If we confined ourselves to considering investment alone, we only address the activity of allocating capital to gain value or profitable outcomes. But, the concept of finance extends to those social contracts that underpin the trust and the will that facilitate production or consumption. A focus on finance allows us to interrogate the broader activities of commerce, government, and development agencies in managing debt, credit, and money flows, in addition to investments. This will be critical to stimulating outcomes that can do more than just meet minimum development targets for an economy.

It allows us to consider how a given society is organising its cumulative economic resources. To what extent is the financial system creating excessive intermediation that extracts without providing economic or societal benefit? To what extent is the financial system eroding the relationship between capital and labour, and to what extent is it eroding societal safety nets by transferring risk from organisations to individuals and their families?

Why Africa?

The imperative to lever these systems to meet developmental ends is more keenly felt here than anywhere else in the world. That said, each country that makes up this continent is at a very different point in the evolution of its own financial ecosystem. Their available resources, governance frameworks, social priorities and implementation capabilities vary significantly. While there are important interdependencies and linkages between these different financial systems, the real value of a continental focus is an opportunity to rethink what would work best for Africa, independent from its colonial legacies. There are still enough nascent financial activities on the continent to provide us with an opportunity to reconsider its current development trajectory, and for Africa to build African solutions.

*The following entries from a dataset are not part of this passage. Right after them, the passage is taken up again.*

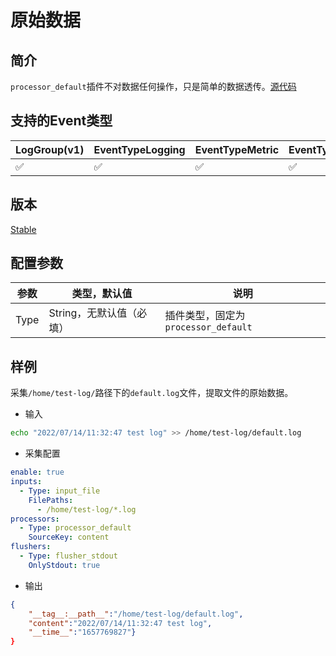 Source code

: # 原始数据

## 简介

`processor_default`插件不对数据任何操作，只是简单的数据透传。[源代码](https://github.com/alibaba/loongcollector/blob/main/plugins/processor/defaultone/processor_default.go)

## 支持的Event类型

| LogGroup(v1) | EventTypeLogging | EventTypeMetric | EventTypeSpan |
| ------------ | ---------------- | --------------- | ------------- |
|      ✅      |      ✅           |       ✅        |       ✅      |

## 版本

[Stable](../../stability-level.md)

## 配置参数

| 参数 | 类型，默认值 | 说明 |
| - | - | - |
| Type    | String，无默认值（必填） | 插件类型，固定为`processor_default`      |

## 样例

采集`/home/test-log/`路径下的`default.log`文件，提取文件的原始数据。

* 输入

```bash
echo "2022/07/14/11:32:47 test log" >> /home/test-log/default.log
```

* 采集配置

```yaml
enable: true
inputs:
  - Type: input_file
    FilePaths: 
      - /home/test-log/*.log
processors:
  - Type: processor_default
    SourceKey: content
flushers:
  - Type: flusher_stdout
    OnlyStdout: true
```

* 输出

```json
{
    "__tag__:__path__":"/home/test-log/default.log",
    "content":"2022/07/14/11:32:47 test log",
    "__time__":"1657769827"}
}
```
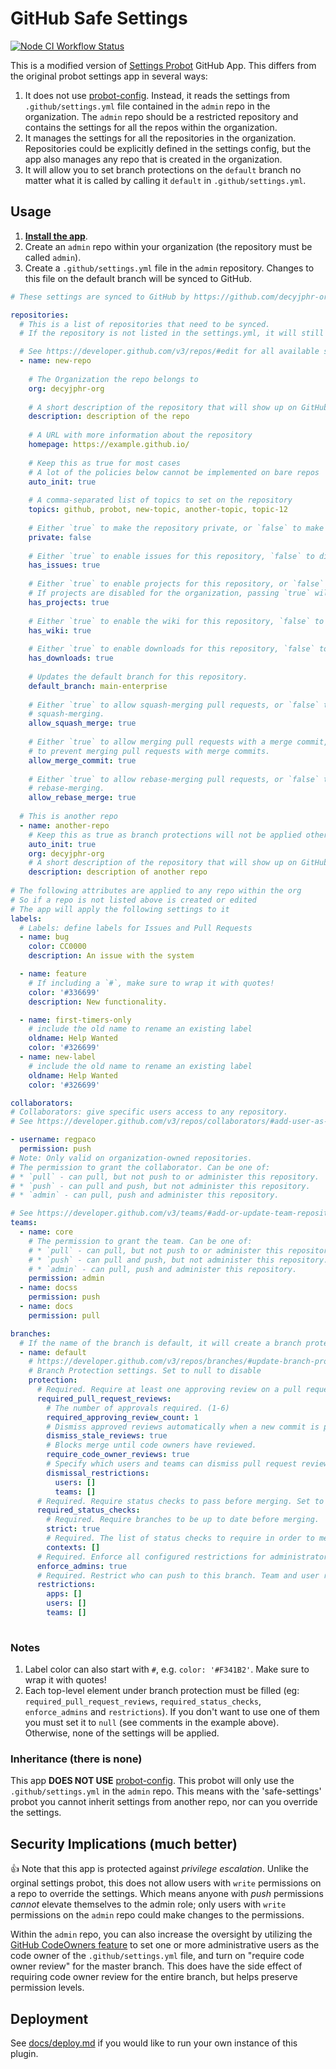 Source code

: # GitHub Safe Settings

[![Node CI Workflow Status][github-actions-ci-badge]][github-actions-ci-link]

<!--
[![Dependabot][dependabot-badge]][dependabot-link]
-->

This is a modified version of [Settings Probot](https://github.com/probot/settings) GitHub App. This differs from the original probot settings app in several ways:
1. It does not use [probot-config](https://github.com/probot/probot-config). Instead, it reads the settings from `.github/settings.yml` file contained in the `admin` repo in the organization. The `admin` repo should be a restricted repository and contains the settings for all the repos within the organization.
1. It manages the settings for all the repositories in the organization. Repositories could be explicitly defined in the settings config, but the app also manages any repo that is created in the organization.
1. It will allow you to set branch protections on the `default` branch no matter what it is called by calling it `default` in `.github/settings.yml`.

## Usage

1. __[Install the app](https://github.com/decyjphr-org/safe-settings)__.
1. Create an `admin` repo within your organization (the repository must be called `admin`).
1. Create a `.github/settings.yml` file in the `admin` repository. Changes to this file on the default branch will be synced to GitHub.

```yaml
# These settings are synced to GitHub by https://github.com/decyjphr-org/safe-settings

repositories: 
  # This is a list of repositories that need to be synced. 
  # If the repository is not listed in the settings.yml, it will still be synced once it is manually created. 

  # See https://developer.github.com/v3/repos/#edit for all available settings for a repository
  - name: new-repo
    
    # The Organization the repo belongs to
    org: decyjphr-org
    
    # A short description of the repository that will show up on GitHub
    description: description of the repo
  
    # A URL with more information about the repository
    homepage: https://example.github.io/
    
    # Keep this as true for most cases
    # A lot of the policies below cannot be implemented on bare repos
    auto_init: true
    
    # A comma-separated list of topics to set on the repository
    topics: github, probot, new-topic, another-topic, topic-12
  
    # Either `true` to make the repository private, or `false` to make it public. 
    private: false
  
    # Either `true` to enable issues for this repository, `false` to disable them.
    has_issues: true
  
    # Either `true` to enable projects for this repository, or `false` to disable them.
    # If projects are disabled for the organization, passing `true` will cause an API error.
    has_projects: true
  
    # Either `true` to enable the wiki for this repository, `false` to disable it.
    has_wiki: true
  
    # Either `true` to enable downloads for this repository, `false` to disable them.
    has_downloads: true
  
    # Updates the default branch for this repository.
    default_branch: main-enterprise
  
    # Either `true` to allow squash-merging pull requests, or `false` to prevent
    # squash-merging.
    allow_squash_merge: true
  
    # Either `true` to allow merging pull requests with a merge commit, or `false`
    # to prevent merging pull requests with merge commits.
    allow_merge_commit: true
  
    # Either `true` to allow rebase-merging pull requests, or `false` to prevent
    # rebase-merging.
    allow_rebase_merge: true
    
  # This is another repo
  - name: another-repo
    # Keep this as true as branch protections will not be applied otherwise
    auto_init: true
    org: decyjphr-org
    # A short description of the repository that will show up on GitHub
    description: description of another repo
 
# The following attributes are applied to any repo within the org
# So if a repo is not listed above is created or edited
# The app will apply the following settings to it
labels:
  # Labels: define labels for Issues and Pull Requests
  - name: bug
    color: CC0000
    description: An issue with the system

  - name: feature
    # If including a `#`, make sure to wrap it with quotes!
    color: '#336699'
    description: New functionality.

  - name: first-timers-only
    # include the old name to rename an existing label
    oldname: Help Wanted
    color: '#326699'
  - name: new-label
    # include the old name to rename an existing label
    oldname: Help Wanted
    color: '#326699'

collaborators:
# Collaborators: give specific users access to any repository.
# See https://developer.github.com/v3/repos/collaborators/#add-user-as-a-collaborator for available options

- username: regpaco
  permission: push
# Note: Only valid on organization-owned repositories.
# The permission to grant the collaborator. Can be one of:
# * `pull` - can pull, but not push to or administer this repository.
# * `push` - can pull and push, but not administer this repository.
# * `admin` - can pull, push and administer this repository.

# See https://developer.github.com/v3/teams/#add-or-update-team-repository for available options
teams:
  - name: core
    # The permission to grant the team. Can be one of:
    # * `pull` - can pull, but not push to or administer this repository.
    # * `push` - can pull and push, but not administer this repository.
    # * `admin` - can pull, push and administer this repository.
    permission: admin
  - name: docss
    permission: push
  - name: docs
    permission: pull

branches:
  # If the name of the branch is default, it will create a branch protection for the default branch in the repo
  - name: default
    # https://developer.github.com/v3/repos/branches/#update-branch-protection
    # Branch Protection settings. Set to null to disable
    protection:
      # Required. Require at least one approving review on a pull request, before merging. Set to null to disable.
      required_pull_request_reviews:
        # The number of approvals required. (1-6)
        required_approving_review_count: 1
        # Dismiss approved reviews automatically when a new commit is pushed.
        dismiss_stale_reviews: true
        # Blocks merge until code owners have reviewed.
        require_code_owner_reviews: true
        # Specify which users and teams can dismiss pull request reviews. Pass an empty dismissal_restrictions object to disable. User and team dismissal_restrictions are only available for organization-owned repositories. Omit this parameter for personal repositories.
        dismissal_restrictions:
          users: []
          teams: []
      # Required. Require status checks to pass before merging. Set to null to disable
      required_status_checks:
        # Required. Require branches to be up to date before merging.
        strict: true
        # Required. The list of status checks to require in order to merge into this branch
        contexts: []
      # Required. Enforce all configured restrictions for administrators. Set to true to enforce required status checks for repository administrators. Set to null to disable.
      enforce_admins: true
      # Required. Restrict who can push to this branch. Team and user restrictions are only available for organization-owned repositories. Set to null to disable.
      restrictions:
        apps: []
        users: []
        teams: []
        

```

### Notes

1. Label color can also start with `#`, e.g. `color: '#F341B2'`. Make sure to wrap it with quotes!
1. Each top-level element under branch protection must be filled (eg: `required_pull_request_reviews`, `required_status_checks`, `enforce_admins` and `restrictions`). If you don't want to use one of them you must set it to `null` (see comments in the example above). Otherwise, none of the settings will be applied.

### Inheritance (there is none)

This app __DOES NOT USE__ [probot-config](https://github.com/probot/probot-config). This probot will only use the `.github/settings.yml` in the `admin` repo. This means with the 'safe-settings' probot you cannot inherit settings from another repo, nor can you override the settings.


## Security Implications (much better)

:+1: Note that this app is protected against _privilege escalation_. Unlike the orginal settings probot, this does not allow users with `write` permissions on a repo to override the settings. Which means anyone with _push_ permissions _cannot_ elevate themselves to the admin role; only users with `write` permissions on the `admin` repo could make changes to the permissions. 

Within the `admin` repo, you can also increase the oversight by utilizing  the [GitHub CodeOwners feature](https://help.github.com/articles/about-codeowners/) to set one or more administrative users as the code owner of the `.github/settings.yml` file, and turn on "require code owner review" for the master branch. This does have the side effect of requiring code owner review for the entire branch, but helps preserve permission levels.

## Deployment

See [docs/deploy.md](docs/deploy.md) if you would like to run your own instance of this plugin.

[dependabot-link]: https://dependabot.com/

[dependabot-badge]: https://badgen.net/dependabot/github/safe-settings/?icon=dependabot

[github-actions-ci-link]: https://github.com/github/safe-settings/actions?query=workflow%3A%22Node.js+CI%22+branch%3Amaster

[github-actions-ci-badge]: https://github.com/github/safe-settings/workflows/Node.js%20CI/badge.svg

Naidoo says, “GIBS, as a business school geared for Africa, provides the ideal platform for the RFI to operate, as it balances academic soundness with robust practice. The RFI’s intention is to produce practical, replicable and implementable solutions for measuring and reporting impact, enhancing the asset allocation framework for investors looking to deploy capital along a risk, return and impact frontier, and ultimately provide solutions to fill any funding gaps in capital market mechanisms. This will require a dual but integrating focus between macro and micro mechanisms.”